From the first quarter of 1991, my friends and I had been neck-deep in the secret planning and strategy for the birth of what we believed would chart a new path in general interest journalism. It was like a divine collaboration: each of us had a fast-growing reputation in the three major areas of general interest reportage: (Mayor Akinpelu was a major-general in high society reporting, cavorting with the “happening guys and gals”; Kunle Bakare was a master sleuth in celebrity reporting, a silent nightmare of celebrated “scandalistas”; and I was like an “Aliyu Gusau” of entertainment reporting – if you understand).

From April of that year when we set the outing date for “Fame Weekly”, we knew no rest… it was work, work, work; sleeping on chairs, raising hell here and there – all that, was to make the maiden edition a blast. We were determined not to fail as young editors; we didn’t even realise that we were publishers!

It was about that period that I decided to culminate my two-year relationship with Iretunde in a wedding. We fixed August 8, 1991. But two weeks to that wedding, and the magazine barely three weeks in the market, I was not sure where the wedding would hold (in the office or at the printing press(!)) because the gigantic volume of work, and the electricity of the moment were overwhelming. There was no time or extra energy to throw a big party, fete people who probably hated my guts, and couldn’t stand my presence beyond the casual “hello”. I didn’t want any distraction: so only Kunle (my bestman) and his girlfriend-now-wife, Desola Rajifuja (my wife’s chief maid) were involved in the “scheme”. And very few members of either families.

The times were so fascinating and engaging that it would not have been strange if I had missed my wedding! But I didn’t. I believe we had a presentation a day after at Insight Advertising, and I had to attend. Mayor was rightly livid with indignation at being left out of the whole wedding “coup”. And other friends and associates poked fun at my mafioso-like secret wedding.
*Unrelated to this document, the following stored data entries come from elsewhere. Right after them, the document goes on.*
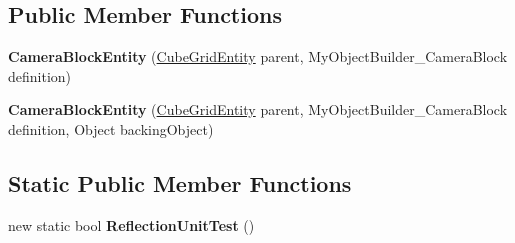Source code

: \subsection*{Public Member Functions}
\begin{DoxyCompactItemize}
\item 
\hypertarget{class_s_e_mod_a_p_i_internal_1_1_a_p_i_1_1_entity_1_1_sector_1_1_sector_object_1_1_cube_grid_1_1f9cfafaa5312bbae2c6d791b4030f3b9_a70595ae72784fe29606bf5c6985a8d40}{}{\bfseries Camera\+Block\+Entity} (\hyperlink{class_s_e_mod_a_p_i_internal_1_1_a_p_i_1_1_entity_1_1_sector_1_1_sector_object_1_1_cube_grid_entity}{Cube\+Grid\+Entity} parent, My\+Object\+Builder\+\_\+\+Camera\+Block definition)\label{class_s_e_mod_a_p_i_internal_1_1_a_p_i_1_1_entity_1_1_sector_1_1_sector_object_1_1_cube_grid_1_1f9cfafaa5312bbae2c6d791b4030f3b9_a70595ae72784fe29606bf5c6985a8d40}

\item 
\hypertarget{class_s_e_mod_a_p_i_internal_1_1_a_p_i_1_1_entity_1_1_sector_1_1_sector_object_1_1_cube_grid_1_1f9cfafaa5312bbae2c6d791b4030f3b9_a8ec08d992c2dfed9c49e1f2f59e53cfc}{}{\bfseries Camera\+Block\+Entity} (\hyperlink{class_s_e_mod_a_p_i_internal_1_1_a_p_i_1_1_entity_1_1_sector_1_1_sector_object_1_1_cube_grid_entity}{Cube\+Grid\+Entity} parent, My\+Object\+Builder\+\_\+\+Camera\+Block definition, Object backing\+Object)\label{class_s_e_mod_a_p_i_internal_1_1_a_p_i_1_1_entity_1_1_sector_1_1_sector_object_1_1_cube_grid_1_1f9cfafaa5312bbae2c6d791b4030f3b9_a8ec08d992c2dfed9c49e1f2f59e53cfc}

\end{DoxyCompactItemize}
\subsection*{Static Public Member Functions}
\begin{DoxyCompactItemize}
\item 
\hypertarget{class_s_e_mod_a_p_i_internal_1_1_a_p_i_1_1_entity_1_1_sector_1_1_sector_object_1_1_cube_grid_1_1f9cfafaa5312bbae2c6d791b4030f3b9_a566fba6e72fd660db32e928f31950210}{}new static bool {\bfseries Reflection\+Unit\+Test} ()\label{class_s_e_mod_a_p_i_internal_1_1_a_p_i_1_1_entity_1_1_sector_1_1_sector_object_1_1_cube_grid_1_1f9cfafaa5312bbae2c6d791b4030f3b9_a566fba6e72fd660db32e928f31950210}

\end{DoxyCompactItemize}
So, from the very first day, my wife was contending with known and unknown “forces”, that were bent on sharing my attention and affection with her. As a first rate cook, she did not understand nor cared to accept why I would come home with a full stomach; and my explanations that I could not possibly refuse to eat when friends gathered in the office, or at special interview sessions where all sorts of dishes were begging to be consumed.

Years later, I realised how so insensitive I was; as she had sometimes sought to know what strange food I had dreamt of (and I was a radical with my stomach as no food however strange looking was beyond giving a trial). And the poor lady would go to the markets, seeking advice from Urhobo, Igbo, Edo traders of food ingredients. She would then perform the tasking experiment in her kitchen…and there I was, oh foolish me, arriving full to the brim; but I never stopped commending her for the nice aroma of the meal. I would nibble at the gorgeously laid meal, completely missing her looks of consternation and racking frustration.

How many times she would have imagined running out of the empty house – seething at the edge of madness? Then, my wife devised a “catch-him-fast” tactic that worked like magic: she would bring my lunch to the office in an elaborate garnishment of lovely picnic packs, and all… Come and see snails, ‘bokoto’ (cow-leg), ‘show-boy’ (the cow’s genital parts), goat meat…all of them dancing wickedly and irresistibly in my food flask. Of course, it worked – my outdoor eating dropped considerably.

And my friends started telling their wives to wake up and smell the coffee. Mule-headed as I was back then, it took some time for me to realise the knife-edge I was pushing my dream home to. Now, I know: whatever it takes, as long as the woman has made the meal available, never nibble at her food or declare that you are full on-arrival. It is guaranteed to break her heart, and gradually the home.